Stephen Tall at LibDemVoice provides an interesting link to a research paper by a group called Onalytica, which asks whether the share of internet coverage during an election campaign influences their poll results.
Going through it quickly, I didn’t get the feeling that much substance can be taken from it – there wasn’t anything related to the actual election results that I noticed. The idea that Nick Clegg’s sudden boost from the 1st debate might have been a temporary novelty effect, for instance. Did Gordon Brown’s gaffe really make a difference or was it just coincidence? It seems to be an exercise in causation / correlation errors, and I wonder if they have focused on the froth and ignored the tide.
Their analysis of that gaffe provides a good example of why I wouldn’t rely on the judgement of any author of this paper:
Note that Gordon Brown’s influence boost due to the ‘bigot scandal’ did not translate to an equally rapid poll increase for Labour.
Well, of course gaffes don’t lead to poll increases. Although they do go on to cover negative sentiment, this does suggest to me that they may be too intent on proving an assumption that “coverage = results” as compared to seeing what the numbers tell them.
In terms of methodology, there are two significant factors they don’t address. First, it is a very common error in social media to assume that volume relates to influence. However, any serious research on the subject (I believe) shows that individuals are far more influenced by their circumstances and their close social circle than the media. Their Share-of-Influence metric is a prejudicial name, ignores the well covered debate about self-reported voting intentions vs actual voting results, and would be better described as Share-of-Coverage.
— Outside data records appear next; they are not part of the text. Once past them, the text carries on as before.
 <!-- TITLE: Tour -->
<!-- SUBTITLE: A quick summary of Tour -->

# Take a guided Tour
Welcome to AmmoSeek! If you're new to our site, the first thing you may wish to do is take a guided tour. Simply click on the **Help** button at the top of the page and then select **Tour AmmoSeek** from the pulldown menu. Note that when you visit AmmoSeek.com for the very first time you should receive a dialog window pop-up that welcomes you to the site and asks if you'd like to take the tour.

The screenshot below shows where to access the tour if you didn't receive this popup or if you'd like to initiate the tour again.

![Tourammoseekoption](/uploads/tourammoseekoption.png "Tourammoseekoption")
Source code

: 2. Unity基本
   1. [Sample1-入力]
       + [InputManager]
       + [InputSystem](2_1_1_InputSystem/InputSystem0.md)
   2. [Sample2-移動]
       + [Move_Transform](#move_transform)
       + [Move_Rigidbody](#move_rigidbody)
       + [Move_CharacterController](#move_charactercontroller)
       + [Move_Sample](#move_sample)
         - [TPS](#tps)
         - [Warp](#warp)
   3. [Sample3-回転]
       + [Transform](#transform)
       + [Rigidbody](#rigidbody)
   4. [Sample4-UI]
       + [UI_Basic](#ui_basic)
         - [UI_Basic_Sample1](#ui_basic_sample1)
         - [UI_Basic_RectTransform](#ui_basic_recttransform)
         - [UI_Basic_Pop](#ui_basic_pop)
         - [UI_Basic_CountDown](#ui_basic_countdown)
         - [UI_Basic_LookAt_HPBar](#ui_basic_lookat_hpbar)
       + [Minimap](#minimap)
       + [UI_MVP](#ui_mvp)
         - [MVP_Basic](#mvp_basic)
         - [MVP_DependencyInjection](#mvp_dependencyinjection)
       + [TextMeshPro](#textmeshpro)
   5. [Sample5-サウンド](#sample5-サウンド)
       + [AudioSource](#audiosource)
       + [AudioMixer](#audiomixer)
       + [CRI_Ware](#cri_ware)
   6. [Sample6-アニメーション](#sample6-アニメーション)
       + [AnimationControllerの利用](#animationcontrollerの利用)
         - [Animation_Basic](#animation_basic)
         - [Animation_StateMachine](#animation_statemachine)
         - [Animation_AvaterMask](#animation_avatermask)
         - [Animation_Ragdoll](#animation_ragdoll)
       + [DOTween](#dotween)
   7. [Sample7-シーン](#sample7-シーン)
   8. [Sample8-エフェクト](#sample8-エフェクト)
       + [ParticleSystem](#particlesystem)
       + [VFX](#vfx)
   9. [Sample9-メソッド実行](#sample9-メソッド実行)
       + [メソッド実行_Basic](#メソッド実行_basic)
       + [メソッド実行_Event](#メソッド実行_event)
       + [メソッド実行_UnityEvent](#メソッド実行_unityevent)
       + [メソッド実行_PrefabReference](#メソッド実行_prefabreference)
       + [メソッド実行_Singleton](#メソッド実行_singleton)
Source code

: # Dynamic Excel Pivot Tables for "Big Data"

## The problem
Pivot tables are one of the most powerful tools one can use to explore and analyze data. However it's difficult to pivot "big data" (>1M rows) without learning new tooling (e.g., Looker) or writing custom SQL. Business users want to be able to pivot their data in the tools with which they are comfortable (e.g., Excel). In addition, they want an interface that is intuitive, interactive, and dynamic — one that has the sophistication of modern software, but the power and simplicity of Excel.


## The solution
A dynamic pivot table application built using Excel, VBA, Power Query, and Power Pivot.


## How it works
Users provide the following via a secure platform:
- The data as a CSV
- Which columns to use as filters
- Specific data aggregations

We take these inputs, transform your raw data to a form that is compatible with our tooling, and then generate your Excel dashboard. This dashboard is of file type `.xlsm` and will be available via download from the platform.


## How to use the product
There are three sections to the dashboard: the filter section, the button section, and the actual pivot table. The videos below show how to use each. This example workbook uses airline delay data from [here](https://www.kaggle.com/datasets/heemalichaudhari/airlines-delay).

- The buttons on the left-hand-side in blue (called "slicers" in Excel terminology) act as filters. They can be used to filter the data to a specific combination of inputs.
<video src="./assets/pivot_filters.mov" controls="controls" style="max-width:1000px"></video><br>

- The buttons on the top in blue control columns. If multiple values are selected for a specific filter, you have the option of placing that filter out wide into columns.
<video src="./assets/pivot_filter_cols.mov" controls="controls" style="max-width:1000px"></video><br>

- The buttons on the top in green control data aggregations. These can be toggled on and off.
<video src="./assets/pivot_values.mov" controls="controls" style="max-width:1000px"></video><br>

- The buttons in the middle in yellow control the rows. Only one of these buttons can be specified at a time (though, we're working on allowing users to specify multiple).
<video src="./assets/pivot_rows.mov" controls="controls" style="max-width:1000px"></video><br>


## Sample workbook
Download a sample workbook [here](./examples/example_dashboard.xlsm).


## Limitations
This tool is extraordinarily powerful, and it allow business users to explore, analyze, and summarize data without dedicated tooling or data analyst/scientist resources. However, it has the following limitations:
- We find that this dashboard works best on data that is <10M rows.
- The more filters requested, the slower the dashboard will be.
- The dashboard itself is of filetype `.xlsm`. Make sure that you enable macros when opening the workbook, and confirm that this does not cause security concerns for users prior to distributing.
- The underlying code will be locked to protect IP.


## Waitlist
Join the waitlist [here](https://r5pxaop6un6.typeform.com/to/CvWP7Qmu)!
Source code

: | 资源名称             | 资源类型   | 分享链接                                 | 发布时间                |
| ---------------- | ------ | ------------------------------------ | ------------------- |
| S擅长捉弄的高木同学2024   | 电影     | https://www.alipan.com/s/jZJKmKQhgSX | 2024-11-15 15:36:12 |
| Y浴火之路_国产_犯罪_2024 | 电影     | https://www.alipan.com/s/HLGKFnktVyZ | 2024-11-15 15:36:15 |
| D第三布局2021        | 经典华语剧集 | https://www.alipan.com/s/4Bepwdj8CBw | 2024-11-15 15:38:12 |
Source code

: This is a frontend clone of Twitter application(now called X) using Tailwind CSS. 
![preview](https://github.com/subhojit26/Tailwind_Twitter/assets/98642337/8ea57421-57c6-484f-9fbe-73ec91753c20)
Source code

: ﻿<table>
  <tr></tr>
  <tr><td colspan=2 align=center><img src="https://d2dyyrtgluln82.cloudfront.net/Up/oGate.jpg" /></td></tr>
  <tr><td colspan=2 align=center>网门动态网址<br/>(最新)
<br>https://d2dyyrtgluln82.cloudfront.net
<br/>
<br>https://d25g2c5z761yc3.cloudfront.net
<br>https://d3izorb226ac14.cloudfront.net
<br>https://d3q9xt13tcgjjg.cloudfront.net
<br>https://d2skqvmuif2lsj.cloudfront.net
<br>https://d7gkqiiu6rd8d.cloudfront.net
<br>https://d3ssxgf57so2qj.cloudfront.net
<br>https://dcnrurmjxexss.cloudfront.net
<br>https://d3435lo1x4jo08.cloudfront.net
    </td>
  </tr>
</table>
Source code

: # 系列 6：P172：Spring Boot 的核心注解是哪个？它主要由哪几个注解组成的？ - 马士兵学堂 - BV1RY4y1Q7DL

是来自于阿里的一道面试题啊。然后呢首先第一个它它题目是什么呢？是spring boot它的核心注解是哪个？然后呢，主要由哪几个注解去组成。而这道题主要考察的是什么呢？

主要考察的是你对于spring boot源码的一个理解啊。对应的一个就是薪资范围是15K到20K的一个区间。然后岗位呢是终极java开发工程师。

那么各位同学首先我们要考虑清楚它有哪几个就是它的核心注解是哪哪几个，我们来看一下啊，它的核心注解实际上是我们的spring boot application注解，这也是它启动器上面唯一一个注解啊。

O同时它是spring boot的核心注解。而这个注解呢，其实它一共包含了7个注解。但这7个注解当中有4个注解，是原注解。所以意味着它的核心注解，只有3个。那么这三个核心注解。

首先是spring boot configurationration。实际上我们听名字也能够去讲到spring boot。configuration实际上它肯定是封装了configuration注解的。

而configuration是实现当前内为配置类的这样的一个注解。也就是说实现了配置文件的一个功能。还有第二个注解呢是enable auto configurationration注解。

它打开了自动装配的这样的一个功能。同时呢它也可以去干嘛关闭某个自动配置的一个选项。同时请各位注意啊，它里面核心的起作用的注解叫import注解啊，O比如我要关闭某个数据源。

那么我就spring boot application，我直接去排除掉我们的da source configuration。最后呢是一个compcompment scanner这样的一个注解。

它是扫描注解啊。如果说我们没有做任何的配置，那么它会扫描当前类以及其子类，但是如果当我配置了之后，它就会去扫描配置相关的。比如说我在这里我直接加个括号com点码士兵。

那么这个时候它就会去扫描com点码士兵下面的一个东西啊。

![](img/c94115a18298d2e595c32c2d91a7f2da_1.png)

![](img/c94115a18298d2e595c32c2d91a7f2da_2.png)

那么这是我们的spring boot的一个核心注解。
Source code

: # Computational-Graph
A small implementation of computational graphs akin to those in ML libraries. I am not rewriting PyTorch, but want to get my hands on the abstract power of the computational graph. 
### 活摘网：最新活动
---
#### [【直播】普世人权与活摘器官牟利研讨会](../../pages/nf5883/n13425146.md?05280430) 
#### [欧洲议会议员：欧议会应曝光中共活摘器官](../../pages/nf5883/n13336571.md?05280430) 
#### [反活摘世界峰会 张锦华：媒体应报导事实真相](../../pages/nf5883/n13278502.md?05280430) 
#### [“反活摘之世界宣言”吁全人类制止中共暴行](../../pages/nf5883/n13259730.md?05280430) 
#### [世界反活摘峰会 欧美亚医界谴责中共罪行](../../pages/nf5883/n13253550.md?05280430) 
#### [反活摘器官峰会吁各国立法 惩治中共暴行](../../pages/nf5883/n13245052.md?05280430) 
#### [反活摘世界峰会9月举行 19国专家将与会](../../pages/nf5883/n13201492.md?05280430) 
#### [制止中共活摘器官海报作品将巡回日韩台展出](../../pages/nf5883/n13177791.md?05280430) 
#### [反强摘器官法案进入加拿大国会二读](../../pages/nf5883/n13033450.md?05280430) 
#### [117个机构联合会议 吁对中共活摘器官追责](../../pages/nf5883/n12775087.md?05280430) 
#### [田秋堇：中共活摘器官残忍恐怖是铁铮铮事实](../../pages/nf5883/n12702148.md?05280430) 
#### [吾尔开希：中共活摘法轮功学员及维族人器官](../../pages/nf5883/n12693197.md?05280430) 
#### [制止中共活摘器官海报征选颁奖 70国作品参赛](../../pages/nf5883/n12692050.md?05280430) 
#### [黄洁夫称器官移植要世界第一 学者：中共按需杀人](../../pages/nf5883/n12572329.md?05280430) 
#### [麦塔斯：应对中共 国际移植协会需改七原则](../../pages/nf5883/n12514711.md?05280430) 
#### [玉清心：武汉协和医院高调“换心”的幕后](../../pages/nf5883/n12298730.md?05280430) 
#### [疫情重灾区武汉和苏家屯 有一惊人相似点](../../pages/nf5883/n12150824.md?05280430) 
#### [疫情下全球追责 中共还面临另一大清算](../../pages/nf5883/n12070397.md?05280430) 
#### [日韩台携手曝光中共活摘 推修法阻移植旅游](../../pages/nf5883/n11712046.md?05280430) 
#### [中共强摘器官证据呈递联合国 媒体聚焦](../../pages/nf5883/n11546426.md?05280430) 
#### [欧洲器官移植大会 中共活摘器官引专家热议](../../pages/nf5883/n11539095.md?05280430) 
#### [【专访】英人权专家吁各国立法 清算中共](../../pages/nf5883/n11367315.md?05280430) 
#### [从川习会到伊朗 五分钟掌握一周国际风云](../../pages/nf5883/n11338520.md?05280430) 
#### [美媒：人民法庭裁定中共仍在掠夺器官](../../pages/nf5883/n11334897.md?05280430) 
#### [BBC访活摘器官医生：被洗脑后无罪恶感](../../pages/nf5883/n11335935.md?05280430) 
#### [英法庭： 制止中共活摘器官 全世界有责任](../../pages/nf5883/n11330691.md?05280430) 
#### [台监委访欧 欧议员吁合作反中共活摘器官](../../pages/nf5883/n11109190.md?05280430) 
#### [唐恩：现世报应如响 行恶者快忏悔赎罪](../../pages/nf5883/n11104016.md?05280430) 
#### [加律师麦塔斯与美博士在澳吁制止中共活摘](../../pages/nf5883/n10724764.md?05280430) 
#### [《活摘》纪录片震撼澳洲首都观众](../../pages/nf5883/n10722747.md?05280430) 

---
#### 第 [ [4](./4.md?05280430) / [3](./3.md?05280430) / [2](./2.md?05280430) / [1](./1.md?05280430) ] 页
Second, online articles and popularity polls are both ways of measuring public sentiment. They should be closely correlated, and I don’t know that measuring them a day apart is not sufficient to assess their independence or otherwise. For instance, imagine the news breaks that unemployment has shot up, and it gets extensive coverage online. When a poll is taken the next day, the party in charge has dropped. Did the pundits really have any influence? Were they anything other than a faster measurement of public opinion than conducting a full formal poll?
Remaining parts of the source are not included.